In “Agulhas,” the shots had to be more carefully crafted in order to capture the lush ambiance that blurs dreams from reality. It also meant Naude had to work in much harsher conditions than the sunny fields of Overberg. “There was obviously all the elements of nature when it comes to the ocean because you’ve got to work with tides,” he recalls. “We had to work with wind, we had to work with the ocean, the waves, the swell.” The most striking scenes involve the humpback whales who appear in Angelo’s dreams. Naude had planned a dive off the coast of Tonga, where humpback whales gather to give birth, when his friend Steve Benjamin mentioned he had already been tracking humpbacks for over five years. “I flew down to South Africa and lo and behold, he had spectacular whale footage for us to use. We then took all that whale footage and a friend of mine, Daniel Morris, who’s a genie when it comes to special effects, he just enhanced that whole underwater scene, the lighting of it, and just made it that much more dreamlike.”
Any refinement in the cinematography was only to meet Naude’s desire to form more honest, nuanced storytelling. “[‘Overberg’] was more like a poem, whereas ‘Agulhas,’ as you can see, there’s a little more of a narrative line in the story,” he explains. It also represents Naude in a more introspective state, willing to go deeper, with a more complex emotional tone as the result. “I feel like I’m kind of getting to a point in my career where I’m not afraid to explore emotions and character and whether it’s a dark side—just dive in and wrestle with that,” he continues. “And we can also bring the light out of that darkness.”
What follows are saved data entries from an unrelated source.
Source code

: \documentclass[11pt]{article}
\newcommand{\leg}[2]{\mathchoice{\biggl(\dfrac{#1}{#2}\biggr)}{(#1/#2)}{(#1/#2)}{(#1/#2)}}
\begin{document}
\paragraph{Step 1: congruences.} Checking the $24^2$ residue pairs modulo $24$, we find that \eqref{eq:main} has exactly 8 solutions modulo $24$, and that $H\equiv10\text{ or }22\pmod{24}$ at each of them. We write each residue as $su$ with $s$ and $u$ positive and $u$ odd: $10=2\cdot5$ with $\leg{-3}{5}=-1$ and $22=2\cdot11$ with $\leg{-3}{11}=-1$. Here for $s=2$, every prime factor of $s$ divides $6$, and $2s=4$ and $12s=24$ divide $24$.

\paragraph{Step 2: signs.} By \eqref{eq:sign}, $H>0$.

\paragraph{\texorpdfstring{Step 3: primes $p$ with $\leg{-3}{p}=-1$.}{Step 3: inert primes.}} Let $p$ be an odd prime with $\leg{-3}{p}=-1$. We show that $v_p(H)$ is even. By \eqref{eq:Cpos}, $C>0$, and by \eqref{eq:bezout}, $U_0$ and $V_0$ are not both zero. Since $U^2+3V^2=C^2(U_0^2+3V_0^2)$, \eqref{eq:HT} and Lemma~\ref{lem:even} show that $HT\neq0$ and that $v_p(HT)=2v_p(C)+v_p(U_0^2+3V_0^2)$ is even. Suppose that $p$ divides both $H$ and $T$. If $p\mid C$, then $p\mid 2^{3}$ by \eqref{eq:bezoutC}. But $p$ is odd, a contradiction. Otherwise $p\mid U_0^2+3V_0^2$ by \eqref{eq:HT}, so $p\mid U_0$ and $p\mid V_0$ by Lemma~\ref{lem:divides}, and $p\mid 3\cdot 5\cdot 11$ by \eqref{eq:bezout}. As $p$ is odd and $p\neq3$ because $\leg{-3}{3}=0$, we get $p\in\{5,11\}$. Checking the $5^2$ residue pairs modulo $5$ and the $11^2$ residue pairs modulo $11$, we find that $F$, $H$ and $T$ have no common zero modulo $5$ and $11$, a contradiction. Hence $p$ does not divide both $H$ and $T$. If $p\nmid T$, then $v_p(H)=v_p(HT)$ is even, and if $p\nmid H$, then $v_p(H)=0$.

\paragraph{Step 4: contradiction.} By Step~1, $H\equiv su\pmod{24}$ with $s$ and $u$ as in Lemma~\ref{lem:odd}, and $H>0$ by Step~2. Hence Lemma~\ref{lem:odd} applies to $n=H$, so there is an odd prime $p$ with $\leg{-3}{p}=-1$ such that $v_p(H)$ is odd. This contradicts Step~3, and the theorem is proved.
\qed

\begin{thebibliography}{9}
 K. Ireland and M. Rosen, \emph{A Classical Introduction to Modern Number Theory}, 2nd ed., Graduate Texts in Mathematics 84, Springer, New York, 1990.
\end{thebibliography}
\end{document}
If “Overberg” was about dreamers, “Agulhas” is about dreams crashing into reality and the corresponding fears that collision stokes. Naude is at his most contemplative about aging and in the film, that rumination manifests as those fears. Though Angelo wants to be a painter, his father only sees fishing as a viable option. At first, it seems like he’s dashing Angelo’s dreams, but he possesses his own fear of survival and of passing down this generational responsibility. “They’re still very much in an old world,” Naude elaborates. “It’s a small fishing town, they fish to survive and they provide the fish for the community, and it’s one of the last standing ones. There are very few left. They’re dying by the second.”
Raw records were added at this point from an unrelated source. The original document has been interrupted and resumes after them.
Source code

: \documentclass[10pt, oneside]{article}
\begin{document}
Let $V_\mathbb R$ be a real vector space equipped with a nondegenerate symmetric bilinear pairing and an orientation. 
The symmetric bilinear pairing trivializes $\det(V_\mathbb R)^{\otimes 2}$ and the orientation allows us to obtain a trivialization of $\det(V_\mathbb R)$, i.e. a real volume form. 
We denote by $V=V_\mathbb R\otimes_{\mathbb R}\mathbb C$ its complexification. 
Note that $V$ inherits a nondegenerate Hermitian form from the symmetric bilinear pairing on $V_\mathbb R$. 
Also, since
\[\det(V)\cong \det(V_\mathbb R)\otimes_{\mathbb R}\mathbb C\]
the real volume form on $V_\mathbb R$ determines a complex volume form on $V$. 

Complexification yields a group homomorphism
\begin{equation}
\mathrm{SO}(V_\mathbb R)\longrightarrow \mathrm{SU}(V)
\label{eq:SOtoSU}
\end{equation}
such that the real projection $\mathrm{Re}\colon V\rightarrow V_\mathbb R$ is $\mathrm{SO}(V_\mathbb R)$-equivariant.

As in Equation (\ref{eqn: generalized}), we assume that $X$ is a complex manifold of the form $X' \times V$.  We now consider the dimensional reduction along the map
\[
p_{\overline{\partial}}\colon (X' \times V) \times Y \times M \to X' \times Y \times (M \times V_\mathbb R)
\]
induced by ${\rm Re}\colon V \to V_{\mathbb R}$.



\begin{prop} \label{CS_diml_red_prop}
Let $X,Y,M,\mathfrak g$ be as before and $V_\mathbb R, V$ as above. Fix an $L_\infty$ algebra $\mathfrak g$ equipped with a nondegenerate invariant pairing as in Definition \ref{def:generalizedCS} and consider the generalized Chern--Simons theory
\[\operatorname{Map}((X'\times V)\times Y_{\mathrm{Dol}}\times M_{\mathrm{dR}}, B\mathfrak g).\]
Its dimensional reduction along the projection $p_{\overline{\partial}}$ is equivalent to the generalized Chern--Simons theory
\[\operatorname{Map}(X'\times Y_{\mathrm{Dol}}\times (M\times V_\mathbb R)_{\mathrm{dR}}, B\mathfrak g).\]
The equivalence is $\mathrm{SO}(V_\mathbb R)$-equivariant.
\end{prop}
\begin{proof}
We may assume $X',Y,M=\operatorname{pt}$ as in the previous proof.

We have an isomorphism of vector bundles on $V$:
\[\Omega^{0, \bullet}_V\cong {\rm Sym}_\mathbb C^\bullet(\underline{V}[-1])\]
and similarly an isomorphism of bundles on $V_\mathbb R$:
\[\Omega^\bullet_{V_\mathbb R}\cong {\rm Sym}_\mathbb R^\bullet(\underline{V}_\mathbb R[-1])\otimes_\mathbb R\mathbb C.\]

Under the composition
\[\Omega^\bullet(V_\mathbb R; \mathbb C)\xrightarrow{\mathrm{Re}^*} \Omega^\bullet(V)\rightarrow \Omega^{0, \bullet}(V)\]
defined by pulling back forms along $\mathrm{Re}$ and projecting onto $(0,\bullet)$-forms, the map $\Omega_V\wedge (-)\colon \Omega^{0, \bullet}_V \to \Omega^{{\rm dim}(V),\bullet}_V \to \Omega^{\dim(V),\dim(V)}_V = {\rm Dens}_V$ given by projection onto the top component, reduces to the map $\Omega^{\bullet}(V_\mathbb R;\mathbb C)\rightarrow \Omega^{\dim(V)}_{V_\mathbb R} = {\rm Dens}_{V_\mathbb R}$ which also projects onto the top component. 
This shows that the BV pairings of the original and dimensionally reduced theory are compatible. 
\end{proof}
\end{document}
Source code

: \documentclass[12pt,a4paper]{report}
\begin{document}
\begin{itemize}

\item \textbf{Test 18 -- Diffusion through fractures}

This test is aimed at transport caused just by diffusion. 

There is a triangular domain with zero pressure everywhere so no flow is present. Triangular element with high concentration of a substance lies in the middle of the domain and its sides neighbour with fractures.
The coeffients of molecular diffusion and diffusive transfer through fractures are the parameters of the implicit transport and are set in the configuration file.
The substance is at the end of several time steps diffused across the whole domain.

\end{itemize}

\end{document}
In many ways, the whale serves as a connection to nature, but it was also important in representing the grandfather as a prescient being. “I grew up to see the whale as the most majestic being on this planet,” Naude reflects. “I think it holds a certain intellect and mysticism about itself, especially in the time now where nature is so fragile.” The choice may have resolved itself in Naude’s subconscious shortly after he had finished “Overberg,” when his own grandfather passed away. The grandfathers have a different dynamic between the two films, but they both serve as guiding forces, even when they aren’t physically present. There’s a romanticism in the symbology of the whale; this is the light he offers amid the darkness. When life is over, we all effectively recede back into the ocean, back into nature.
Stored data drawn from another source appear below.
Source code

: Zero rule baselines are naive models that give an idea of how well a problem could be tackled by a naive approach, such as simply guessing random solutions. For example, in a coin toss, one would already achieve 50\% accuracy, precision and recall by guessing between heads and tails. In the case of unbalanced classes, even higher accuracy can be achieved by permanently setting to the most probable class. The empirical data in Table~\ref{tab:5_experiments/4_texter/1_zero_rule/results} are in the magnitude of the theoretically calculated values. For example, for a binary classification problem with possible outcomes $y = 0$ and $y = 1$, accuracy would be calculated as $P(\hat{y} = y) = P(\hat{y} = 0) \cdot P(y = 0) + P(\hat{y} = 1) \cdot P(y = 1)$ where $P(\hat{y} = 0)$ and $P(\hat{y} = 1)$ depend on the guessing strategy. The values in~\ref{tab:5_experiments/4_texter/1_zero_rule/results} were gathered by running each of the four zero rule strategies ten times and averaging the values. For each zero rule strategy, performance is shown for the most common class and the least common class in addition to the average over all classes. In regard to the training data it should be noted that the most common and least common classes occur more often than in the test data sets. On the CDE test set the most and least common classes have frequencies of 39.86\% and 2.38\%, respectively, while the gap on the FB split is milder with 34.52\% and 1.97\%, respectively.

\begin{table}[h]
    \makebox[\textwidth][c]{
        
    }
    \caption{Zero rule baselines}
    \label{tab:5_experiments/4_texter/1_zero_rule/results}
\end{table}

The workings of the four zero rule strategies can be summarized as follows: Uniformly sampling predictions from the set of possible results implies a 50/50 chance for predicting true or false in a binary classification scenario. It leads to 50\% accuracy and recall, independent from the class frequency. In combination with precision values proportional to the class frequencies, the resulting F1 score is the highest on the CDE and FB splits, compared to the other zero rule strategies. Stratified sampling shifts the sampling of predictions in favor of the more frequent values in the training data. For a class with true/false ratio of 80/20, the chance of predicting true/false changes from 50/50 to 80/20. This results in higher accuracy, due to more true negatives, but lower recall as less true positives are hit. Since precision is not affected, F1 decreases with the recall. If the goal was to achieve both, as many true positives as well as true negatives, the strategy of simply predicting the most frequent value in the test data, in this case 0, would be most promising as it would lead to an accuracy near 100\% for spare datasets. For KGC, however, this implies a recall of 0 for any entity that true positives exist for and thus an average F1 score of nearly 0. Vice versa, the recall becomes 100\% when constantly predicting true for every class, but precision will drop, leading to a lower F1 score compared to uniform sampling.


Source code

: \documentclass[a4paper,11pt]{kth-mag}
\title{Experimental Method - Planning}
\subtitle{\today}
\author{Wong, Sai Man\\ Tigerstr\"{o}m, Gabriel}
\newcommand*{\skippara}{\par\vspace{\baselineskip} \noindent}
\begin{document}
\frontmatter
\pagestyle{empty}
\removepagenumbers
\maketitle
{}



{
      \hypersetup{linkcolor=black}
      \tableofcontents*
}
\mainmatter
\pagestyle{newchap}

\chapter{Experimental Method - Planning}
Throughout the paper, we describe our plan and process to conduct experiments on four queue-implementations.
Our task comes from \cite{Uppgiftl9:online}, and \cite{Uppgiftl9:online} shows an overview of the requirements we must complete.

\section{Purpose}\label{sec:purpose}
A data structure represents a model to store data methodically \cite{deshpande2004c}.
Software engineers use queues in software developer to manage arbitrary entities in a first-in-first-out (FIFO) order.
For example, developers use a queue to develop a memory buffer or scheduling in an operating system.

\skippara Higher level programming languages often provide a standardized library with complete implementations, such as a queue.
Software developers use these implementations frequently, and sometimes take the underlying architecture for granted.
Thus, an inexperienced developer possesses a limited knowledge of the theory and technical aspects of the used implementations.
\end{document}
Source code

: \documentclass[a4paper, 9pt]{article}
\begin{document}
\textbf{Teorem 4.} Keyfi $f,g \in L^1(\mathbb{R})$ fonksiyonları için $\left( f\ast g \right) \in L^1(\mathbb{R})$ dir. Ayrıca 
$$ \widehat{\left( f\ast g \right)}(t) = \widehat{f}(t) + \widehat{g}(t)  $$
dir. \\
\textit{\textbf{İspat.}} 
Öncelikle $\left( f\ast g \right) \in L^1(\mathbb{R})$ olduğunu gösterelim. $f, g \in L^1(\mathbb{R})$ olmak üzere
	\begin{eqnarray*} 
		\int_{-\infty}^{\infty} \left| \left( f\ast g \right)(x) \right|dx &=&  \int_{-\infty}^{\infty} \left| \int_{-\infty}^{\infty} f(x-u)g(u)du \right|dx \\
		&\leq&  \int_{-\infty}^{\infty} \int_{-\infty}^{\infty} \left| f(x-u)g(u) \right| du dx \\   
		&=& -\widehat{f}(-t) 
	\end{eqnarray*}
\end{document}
As a filmmaker, Naude is most interested in evolving his storytelling and a full-length feature is in his sights. His next short, “Ziggy,” is a reflection on nature once again, but for the first time brings him out of Africa and into Wyoming and is in a documentary format. Nonetheless, “Overberg” and now “Agulhas” were both necessary releases, capturing an integral part of his life. “I think both my first two films were two films that I just had to get out of the way,” Naude reasons. “Now I’m tackling different topics and ideas and stories, but I feel like those two, especially with me being South African, there was something in me I needed to get out that was the truth.” Even now, he still finds things in these two films that he wasn’t even aware of, allowing the stories to capture fragments of his identity. “I like to not watch a film for a couple of years and then I’ll watch it again, and I feel like it speaks to me so much differently,” he says. “There are certain messages and tones and notes and all kind of stuff that reflect back at me as I’m growing older, that just resonate with me differently, maybe more clearly. Maybe I’m seeing differing sides to my work that I didn’t see when I was right in there and part of that process.”